Crisis text lines, originating in 2013, are gaining momentum as a suicide prevention crisis service. One of the first national texting hotlines, Crisis Text Line, reports exchange of 125 million text messages since its inception (
www.crisistrends.org). Despite increasing use of text lines, empirical data are minimal pertaining to who uses these services and their effectiveness in minimizing suicidal symptoms.
Szlyk et al.’s (
1) article on chat line suicide crisis services enhances understanding about suicidal texters, who are grouped by chat frequency and type of distress. Findings point to the not surprising similarity in content across messages, even among texters with different texting frequencies. The fact that almost 40% of the texters sent messages with high frequency (three or more times) highlights the magnitude of multiple texting episodes and likelihood that users, particularly repeat users, find the service helpful.
Chat services are a more recent addition to the armamentarium of suicide prevention services. Although research into chat line services is in its infancy, studies have found that individuals who use these services are generally younger than callers to crisis phone lines and may follow U.S. youths’ preference to communicate via texting. The increased anonymity of the chat line also may favor participation by those who feel ashamed or stigmatized regarding their mental health and suicidal concerns.
We do not yet know whether crisis texting services are as effective as crisis phone lines, but initial studies found no differences, which makes sense. Both modes mitigate loneliness; staff for each are available and warm, willing to listen, problem solve, provide resources, and promote reconnection to care. Moreover, both modes are convenient and free to use. Chat lines can be translated into over 150 languages and thus may be more usable by an international audience than calls. Data regarding individual differences between crisis texters and callers are not readily available. Unfortunately, Szlyk and colleagues’ report sheds little light on this issue; demographic data for their study were mostly uncollected because of the anonymous nature of the interactions. Future research may be able to better define who is using these services.
Szlyk et al.’s data on texting frequency are helpful. The high-frequency texters, texting three or more times, constitute 39.5% of the individuals who used the service. In contrast, the Australia Lifeline service (
www.lifeline.org.au) for both calls and texts defines high utilizers as those who place more than 20 calls per month. Australia Lifeline reports that whereas only 3% of the callers were high utilizers, they amounted to a substantial proportion of Lifeline’s workload, underscoring a critical problem of resource allocation and a need to manage messages from these individuals effectively. These multiple outreach efforts proved immensely helpful for socially isolated callers in despair. Availability of a human on the other side of a phone, whether by call or text, offers comfort and connection in an otherwise solitary world.

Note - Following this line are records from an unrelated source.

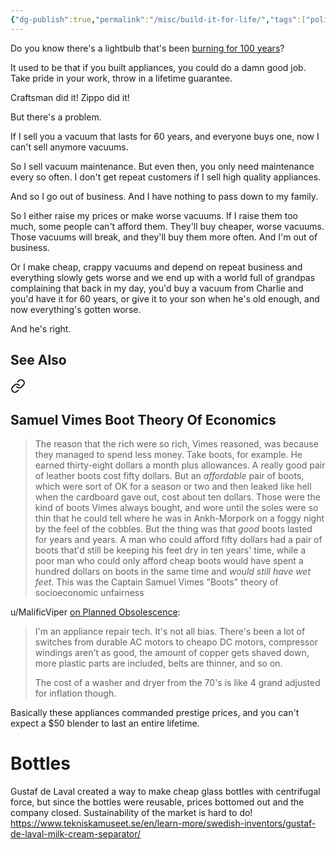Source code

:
 ```yaml
---
{"dg-publish":true,"permalink":"/misc/build-it-for-life/","tags":["politics","cost-disease","capitalism","widgets","misc","planned-obsolescence","economics"],"noteIcon":2}
---
```



Do you know there's a lightbulb that's been [burning for 100 years](https://www.centennialbulb.org/)?

It used to be that if you built appliances, you could do a damn good job. Take pride in your work, throw in a lifetime guarantee.

Craftsman did it! Zippo did it!

But there's a problem. 

If I sell you a vacuum that lasts for 60 years, and everyone buys one, now I can't sell anymore vacuums. 

So I sell vacuum maintenance. But even then, you  only need maintenance every so often. I don't get repeat customers if I sell high quality appliances.

And so I go out of business. And I have nothing to pass down to my family.

So I either raise my prices or make worse vacuums. If I raise them too much, some people can't afford them. They'll buy cheaper, worse vacuums. Those vacuums will break, and they'll buy them more often. And I'm out of business.

Or I make cheap, crappy vacuums and depend on repeat business and everything slowly gets worse and we end up with a world full of grandpas complaining that back in my day, you'd buy a vacuum from Charlie and you'd have it for 60 years, or give it to your son when he's old enough, and now everything's gotten worse.

And he's right.

## See Also 

<div class="transclusion internal-embed is-loaded"><a class="markdown-embed-link" href="/reading-and-writing/quotes/#samuel-vimes-boot-theory-of-economics" aria-label="Open link"><svg xmlns="http://www.w3.org/2000/svg" width="24" height="24" viewBox="0 0 24 24" fill="none" stroke="currentColor" stroke-width="2" stroke-linecap="round" stroke-linejoin="round" class="svg-icon lucide-link"><path d="M10 13a5 5 0 0 0 7.54.54l3-3a5 5 0 0 0-7.07-7.07l-1.72 1.71"></path><path d="M14 11a5 5 0 0 0-7.54-.54l-3 3a5 5 0 0 0 7.07 7.07l1.71-1.71"></path></svg></a><div class="markdown-embed">



## Samuel Vimes Boot Theory Of Economics

> The reason that the rich were so rich, Vimes reasoned, was because they managed to spend less money. Take boots, for example. He earned thirty-eight dollars a month plus allowances. A really good pair of leather boots cost fifty dollars. But an _affordable_ pair of boots, which were sort of OK for a season or two and then leaked like hell when the cardboard gave out, cost about ten dollars. Those were the kind of boots Vimes always bought, and wore until the soles were so thin that he could tell where he was in Ankh-Morpork on a foggy night by the feel of the cobbles. But the thing was that _good_ boots lasted for years and years. A man who could afford fifty dollars had a pair of boots that'd still be keeping his feet dry in ten years' time, while a poor man who could only afford cheap boots would have spent a hundred dollars on boots in the same time and _would still have wet feet_. This was the Captain Samuel Vimes "Boots" theory of socioeconomic unfairness


</div></div>


u/MalificViper [on Planned Obsolescence](https://www.reddit.com/r/pics/comments/13zx6ow/my_parents_46_year_old_blender_still_works_like/jmttib3/):
> I'm an appliance repair tech. It's not all bias. There's been a lot of switches from durable AC motors to cheapo DC motors, compressor windings aren't as good, the amount of copper gets shaved down, more plastic parts are included, belts are thinner, and so on.
>
> The cost of a washer and dryer from the 70's is like 4 grand adjusted for inflation though.

Basically these appliances commanded prestige prices, and you can't expect a $50 blender to last an entire lifetime.


# Bottles
Gustaf de Laval created a way to make cheap glass bottles with centrifugal force, but since the bottles were reusable, prices bottomed out and the company closed. Sustainability of the market is hard to do!
https://www.tekniskamuseet.se/en/learn-more/swedish-inventors/gustaf-de-laval-milk-cream-separator/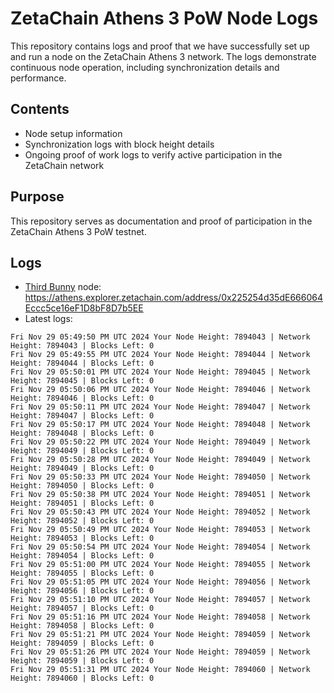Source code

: # ZetaChain Athens 3 PoW Node Logs
This repository contains logs and proof that we have successfully set up and run a node on the ZetaChain Athens 3 network. The logs demonstrate continuous node operation, including synchronization details and performance.

## Contents
- Node setup information
- Synchronization logs with block height details
- Ongoing proof of work logs to verify active participation in the ZetaChain network

## Purpose
This repository serves as documentation and proof of participation in the ZetaChain Athens 3 PoW testnet.

## Logs

- [Third Bunny](https://thirdbunny.xyz/) node: https://athens.explorer.zetachain.com/address/0x225254d35dE666064Eccc5ce16eF1D8bF8D7b5EE
- Latest logs:
```
Fri Nov 29 05:49:50 PM UTC 2024 Your Node Height: 7894043 | Network Height: 7894043 | Blocks Left: 0
Fri Nov 29 05:49:55 PM UTC 2024 Your Node Height: 7894044 | Network Height: 7894044 | Blocks Left: 0
Fri Nov 29 05:50:01 PM UTC 2024 Your Node Height: 7894045 | Network Height: 7894045 | Blocks Left: 0
Fri Nov 29 05:50:06 PM UTC 2024 Your Node Height: 7894046 | Network Height: 7894046 | Blocks Left: 0
Fri Nov 29 05:50:11 PM UTC 2024 Your Node Height: 7894047 | Network Height: 7894047 | Blocks Left: 0
Fri Nov 29 05:50:17 PM UTC 2024 Your Node Height: 7894048 | Network Height: 7894048 | Blocks Left: 0
Fri Nov 29 05:50:22 PM UTC 2024 Your Node Height: 7894049 | Network Height: 7894049 | Blocks Left: 0
Fri Nov 29 05:50:28 PM UTC 2024 Your Node Height: 7894049 | Network Height: 7894049 | Blocks Left: 0
Fri Nov 29 05:50:33 PM UTC 2024 Your Node Height: 7894050 | Network Height: 7894050 | Blocks Left: 0
Fri Nov 29 05:50:38 PM UTC 2024 Your Node Height: 7894051 | Network Height: 7894051 | Blocks Left: 0
Fri Nov 29 05:50:43 PM UTC 2024 Your Node Height: 7894052 | Network Height: 7894052 | Blocks Left: 0
Fri Nov 29 05:50:49 PM UTC 2024 Your Node Height: 7894053 | Network Height: 7894053 | Blocks Left: 0
Fri Nov 29 05:50:54 PM UTC 2024 Your Node Height: 7894054 | Network Height: 7894054 | Blocks Left: 0
Fri Nov 29 05:51:00 PM UTC 2024 Your Node Height: 7894055 | Network Height: 7894055 | Blocks Left: 0
Fri Nov 29 05:51:05 PM UTC 2024 Your Node Height: 7894056 | Network Height: 7894056 | Blocks Left: 0
Fri Nov 29 05:51:10 PM UTC 2024 Your Node Height: 7894057 | Network Height: 7894057 | Blocks Left: 0
Fri Nov 29 05:51:16 PM UTC 2024 Your Node Height: 7894058 | Network Height: 7894058 | Blocks Left: 0
Fri Nov 29 05:51:21 PM UTC 2024 Your Node Height: 7894059 | Network Height: 7894059 | Blocks Left: 0
Fri Nov 29 05:51:26 PM UTC 2024 Your Node Height: 7894059 | Network Height: 7894059 | Blocks Left: 0
Fri Nov 29 05:51:31 PM UTC 2024 Your Node Height: 7894060 | Network Height: 7894060 | Blocks Left: 0
```
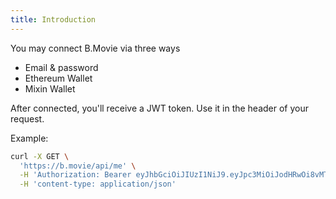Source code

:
 ```yaml
---
title: Introduction
---
```


You may connect B.Movie via three ways

- Email & password
- Ethereum Wallet
- Mixin Wallet

After connected, you'll receive a JWT token. Use it in the header of your request.

Example:

```bash
curl -X GET \
  'https://b.movie/api/me' \
  -H 'Authorization: Bearer eyJhbGciOiJIUzI1NiJ9.eyJpc3MiOiJodHRwOi8vMTkyLjE2OC4zMS4xMTY6MzAwMCIsInNpZCI6IjE0YjE1ZGQ2LTk0ZDgtNDg2My04MTlhLThmZGMzOTA2MjRmOSIsInVpZCI6IjdiZTBiMDNmLTQ0MjYtNGQ0Ni05NGRhLTU4YzQzZDE0YThiMSIsImlhdCI6MTY4NDIwNTM4MX0.5eEyX9_ssBQtPCWkMPI26rq76OLmgBNK6_Sj2oP7Bk0' \
  -H 'content-type: application/json'
```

Several future research directions are suggested from this valuable article. It will be important to demonstrate that the chat services are improving suicidal outcomes or are diminishing suicide risk by fostering protective factors, such as reengagement in care. Study is also needed concerning chat line reach and utilization, including whether individuals most in need are using the chat service, the requisite training for chat line providers, and whether a more specialized skill set is required. Although continued empirical investigations regarding evaluation of these crisis services are clearly needed, novel and exciting research avenues are emerging that leverage big-data approaches to identify risk patterns by using the vast quantity of text messages. Current efforts are examining chat message content, including identification of suicide-related words to identify high-risk profiles. Research within the U.S. Department of Veterans Affairs further enhances risk detection by integrating crisis call information with medical record data, such as medication and clinical service use, to build more robust risk profiles. Enhancing analytic techniques, such as natural language processing of crisis call content, is a critical next step. The hope is that these big-data approaches yield valuable information to assist frontline clinicians in identifying the most vulnerable patients.